Instructions for the task — Set down only what runs from the line containing "To access your IE" through the last line of the data, exactly as it reads.

- Opening Delimiter -

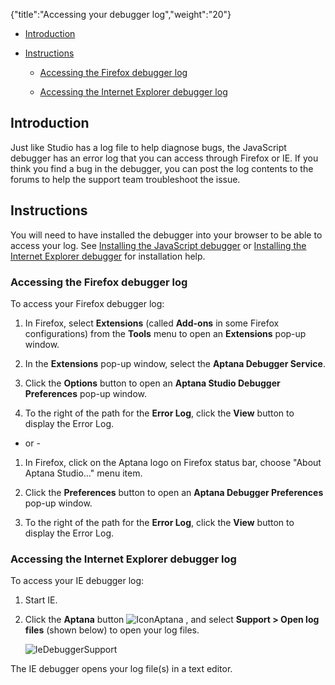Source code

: {"title":"Accessing your debugger log","weight":"20"}

* [Introduction](#introduction)

* [Instructions](#instructions)

    * [Accessing the Firefox debugger log](#accessing-the-firefox-debugger-log)

    * [Accessing the Internet Explorer debugger log](#accessing-the-internet-explorer-debugger-log)

## Introduction

Just like Studio has a log file to help diagnose bugs, the JavaScript debugger has an error log that you can access through Firefox or IE. If you think you find a bug in the debugger, you can post the log contents to the forums to help the support team troubleshoot the issue.

## Instructions

You will need to have installed the debugger into your browser to be able to access your log. See [Installing the JavaScript debugger](/docs/appc/Axway_Appcelerator_Studio/Axway_Appcelerator_Studio_Guide/Web_Development/JavaScript_Development/Debugging_JavaScript/Installing_the_JavaScript_debugger/) or [Installing the Internet Explorer debugger](/docs/appc/Axway_Appcelerator_Studio/Axway_Appcelerator_Studio_Guide/Web_Development/JavaScript_Development/Debugging_JavaScript/Installing_the_Internet_Explorer_debugger/) for installation help.

### Accessing the Firefox debugger log

To access your Firefox debugger log:

1. In Firefox, select **Extensions** (called **Add-ons** in some Firefox configurations) from the **Tools** menu to open an **Extensions** pop-up window.

2. In the **Extensions** pop-up window, select the **Aptana Debugger Service**.

3. Click the **Options** button to open an **Aptana Studio Debugger Preferences** pop-up window.

4. To the right of the path for the **Error Log**, click the **View** button to display the Error Log.

* or -

1. In Firefox, click on the Aptana logo on Firefox status bar, choose "About Aptana Studio..." menu item.

2. Click the **Preferences** button to open an **Aptana Debugger Preferences** pop-up window.

3. To the right of the path for the **Error Log**, click the **View** button to display the Error Log.

### Accessing the Internet Explorer debugger log

To access your IE debugger log:

1. Start IE.

2. Click the **Aptana** button ![IconAptana](/Images/appc/download/attachments/30083108/IconAptana.png) , and select **Support > Open log files** (shown below) to open your log files.

    ![IeDebuggerSupport](/Images/appc/download/attachments/30083108/IeDebuggerSupport.png)

The IE debugger opens your log file(s) in a text editor.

- Closing Delimiter -

Answer for the task —
To access your IE debugger log:

1. Start IE.

2. Click the **Aptana** button ![IconAptana](/Images/appc/download/attachments/30083108/IconAptana.png) , and select **Support > Open log files** (shown below) to open your log files.

    ![IeDebuggerSupport](/Images/appc/download/attachments/30083108/IeDebuggerSupport.png)

The IE debugger opens your log file(s) in a text editor.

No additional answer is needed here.